- WHAT THE TASK ASKS -
From the entries below, reproduce exactly the line containing "<!--START_SECTION:waka-->", the line containing "## Focus group", and every line in between, with nothing added.

- DATASET RECORDS -
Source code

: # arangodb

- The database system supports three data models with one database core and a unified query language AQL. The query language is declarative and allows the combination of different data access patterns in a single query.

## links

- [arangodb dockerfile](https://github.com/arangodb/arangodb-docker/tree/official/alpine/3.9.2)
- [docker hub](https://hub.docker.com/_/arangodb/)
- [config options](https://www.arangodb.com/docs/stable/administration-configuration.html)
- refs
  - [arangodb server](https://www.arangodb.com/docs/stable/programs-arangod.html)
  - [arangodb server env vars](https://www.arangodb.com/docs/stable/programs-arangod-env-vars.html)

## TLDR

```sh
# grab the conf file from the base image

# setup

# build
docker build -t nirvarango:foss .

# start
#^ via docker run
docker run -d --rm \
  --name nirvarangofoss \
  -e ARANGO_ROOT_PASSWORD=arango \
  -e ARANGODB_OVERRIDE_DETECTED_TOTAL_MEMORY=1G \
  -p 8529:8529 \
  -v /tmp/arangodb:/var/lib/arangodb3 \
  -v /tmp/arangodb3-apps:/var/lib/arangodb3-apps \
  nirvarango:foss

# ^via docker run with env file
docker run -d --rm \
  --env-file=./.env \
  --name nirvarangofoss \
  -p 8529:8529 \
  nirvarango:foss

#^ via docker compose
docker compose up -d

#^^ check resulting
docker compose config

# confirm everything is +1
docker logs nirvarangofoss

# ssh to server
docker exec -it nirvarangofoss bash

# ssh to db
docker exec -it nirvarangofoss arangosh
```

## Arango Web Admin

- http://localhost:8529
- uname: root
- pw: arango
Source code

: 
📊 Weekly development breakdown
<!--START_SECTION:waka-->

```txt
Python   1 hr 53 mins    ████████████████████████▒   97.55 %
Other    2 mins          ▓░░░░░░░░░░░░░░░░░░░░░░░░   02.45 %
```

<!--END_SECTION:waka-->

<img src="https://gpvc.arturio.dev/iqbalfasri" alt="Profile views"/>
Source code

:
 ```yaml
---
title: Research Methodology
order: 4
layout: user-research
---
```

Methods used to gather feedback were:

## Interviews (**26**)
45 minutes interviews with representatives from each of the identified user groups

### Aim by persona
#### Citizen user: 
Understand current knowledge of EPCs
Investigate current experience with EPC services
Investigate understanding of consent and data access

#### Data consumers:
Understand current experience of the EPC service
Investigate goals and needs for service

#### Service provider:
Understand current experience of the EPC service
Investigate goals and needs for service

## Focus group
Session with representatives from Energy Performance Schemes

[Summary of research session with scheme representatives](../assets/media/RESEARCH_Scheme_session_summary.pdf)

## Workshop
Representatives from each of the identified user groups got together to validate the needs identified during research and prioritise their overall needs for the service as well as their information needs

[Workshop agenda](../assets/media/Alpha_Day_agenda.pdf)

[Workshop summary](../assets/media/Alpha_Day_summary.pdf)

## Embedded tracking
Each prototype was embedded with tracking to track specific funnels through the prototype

- OUTPUT OF THE EXERCISE -
<!--START_SECTION:waka-->

```txt
Python   1 hr 53 mins    ████████████████████████▒   97.55 %
Other    2 mins          ▓░░░░░░░░░░░░░░░░░░░░░░░░   02.45 %
```

<!--END_SECTION:waka-->

<img src="https://gpvc.arturio.dev/iqbalfasri" alt="Profile views"/>
Source code

:
 ```yaml
---
title: Research Methodology
order: 4
layout: user-research
---
```

Methods used to gather feedback were:

## Interviews (**26**)
45 minutes interviews with representatives from each of the identified user groups

### Aim by persona
#### Citizen user: 
Understand current knowledge of EPCs
Investigate current experience with EPC services
Investigate understanding of consent and data access

#### Data consumers:
Understand current experience of the EPC service
Investigate goals and needs for service

#### Service provider:
Understand current experience of the EPC service
Investigate goals and needs for service

## Focus group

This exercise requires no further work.